## Directions for this task
Copy each line below that contains "Bearer".
[Records provided — start]
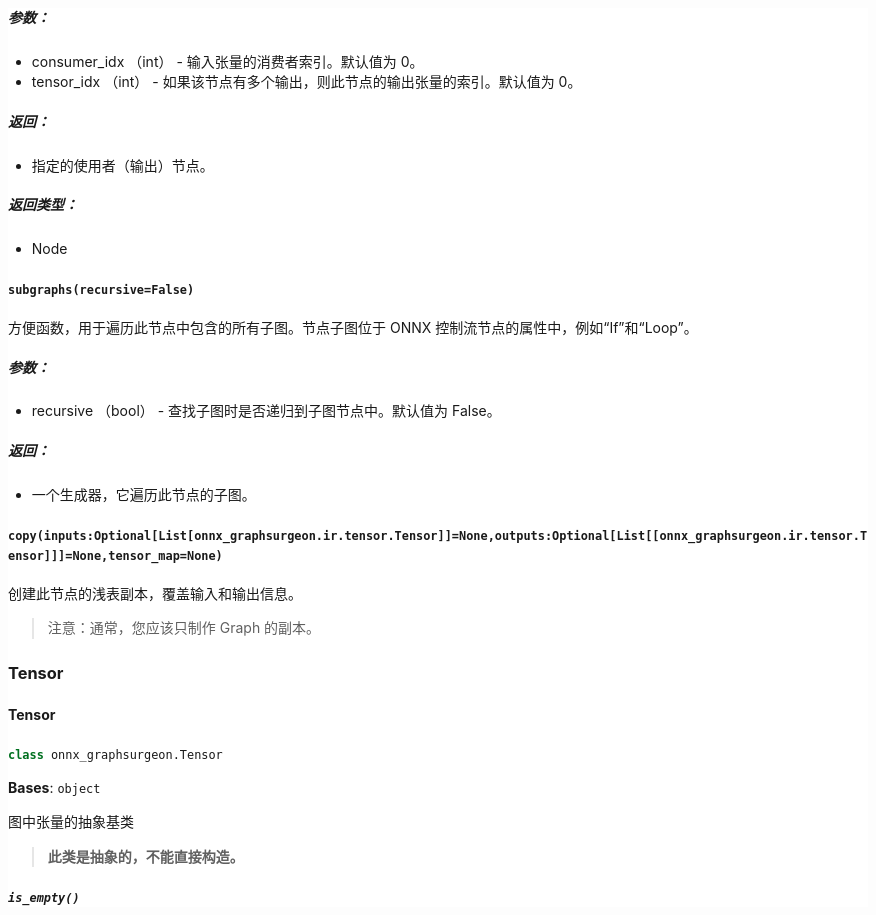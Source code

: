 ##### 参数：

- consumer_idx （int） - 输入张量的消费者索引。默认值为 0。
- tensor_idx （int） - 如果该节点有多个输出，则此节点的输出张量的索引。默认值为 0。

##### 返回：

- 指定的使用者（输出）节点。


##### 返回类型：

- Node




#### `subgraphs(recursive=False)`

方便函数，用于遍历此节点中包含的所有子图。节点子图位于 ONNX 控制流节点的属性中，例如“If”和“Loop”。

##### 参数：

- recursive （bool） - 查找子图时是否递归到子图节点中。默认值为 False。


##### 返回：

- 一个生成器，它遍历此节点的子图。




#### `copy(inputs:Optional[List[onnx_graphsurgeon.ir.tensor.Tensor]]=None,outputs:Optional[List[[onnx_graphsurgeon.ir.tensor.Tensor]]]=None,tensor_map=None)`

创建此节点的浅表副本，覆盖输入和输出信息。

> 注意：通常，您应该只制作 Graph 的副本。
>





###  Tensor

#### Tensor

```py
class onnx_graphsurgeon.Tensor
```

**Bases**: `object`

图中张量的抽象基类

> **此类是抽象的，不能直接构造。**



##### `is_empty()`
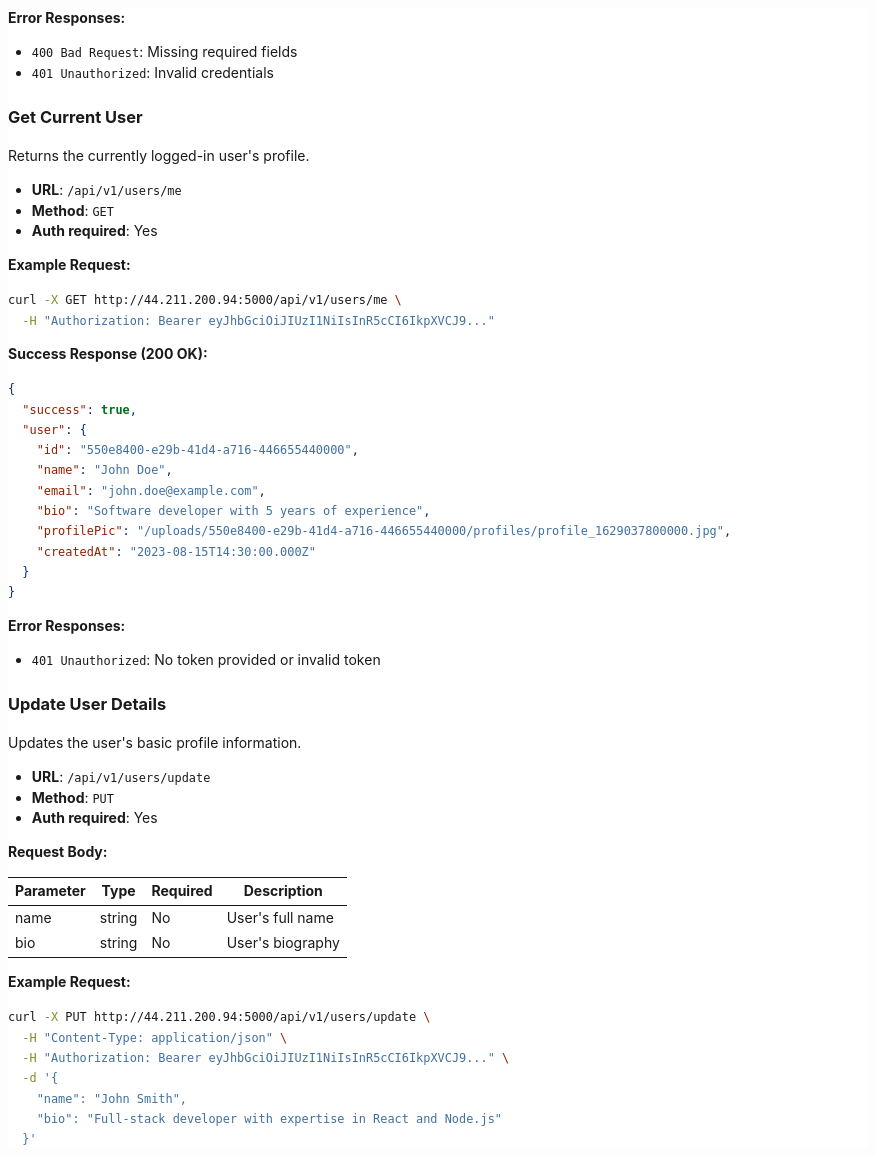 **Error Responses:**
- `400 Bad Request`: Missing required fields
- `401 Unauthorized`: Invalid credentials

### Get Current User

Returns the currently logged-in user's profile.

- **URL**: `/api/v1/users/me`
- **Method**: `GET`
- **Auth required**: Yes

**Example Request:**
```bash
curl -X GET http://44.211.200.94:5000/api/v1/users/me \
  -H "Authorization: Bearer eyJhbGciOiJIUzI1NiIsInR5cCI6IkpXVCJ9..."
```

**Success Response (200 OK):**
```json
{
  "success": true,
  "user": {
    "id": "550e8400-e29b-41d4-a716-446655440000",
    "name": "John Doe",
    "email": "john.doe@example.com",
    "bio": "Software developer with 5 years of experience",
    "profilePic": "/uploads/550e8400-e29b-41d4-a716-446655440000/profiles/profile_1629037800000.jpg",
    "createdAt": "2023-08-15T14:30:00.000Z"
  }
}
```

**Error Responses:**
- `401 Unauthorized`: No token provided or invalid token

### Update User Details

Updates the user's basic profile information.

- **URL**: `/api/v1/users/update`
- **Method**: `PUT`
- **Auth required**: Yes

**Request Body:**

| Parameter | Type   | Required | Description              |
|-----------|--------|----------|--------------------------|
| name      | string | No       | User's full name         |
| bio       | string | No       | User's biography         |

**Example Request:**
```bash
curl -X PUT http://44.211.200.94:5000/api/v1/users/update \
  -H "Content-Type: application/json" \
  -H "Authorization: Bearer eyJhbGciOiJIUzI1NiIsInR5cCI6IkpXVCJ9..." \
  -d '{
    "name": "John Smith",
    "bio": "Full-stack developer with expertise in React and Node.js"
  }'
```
[Records provided — finish]
## Solution
  -H "Authorization: Bearer eyJhbGciOiJIUzI1NiIsInR5cCI6IkpXVCJ9..."
  -H "Authorization: Bearer eyJhbGciOiJIUzI1NiIsInR5cCI6IkpXVCJ9..." \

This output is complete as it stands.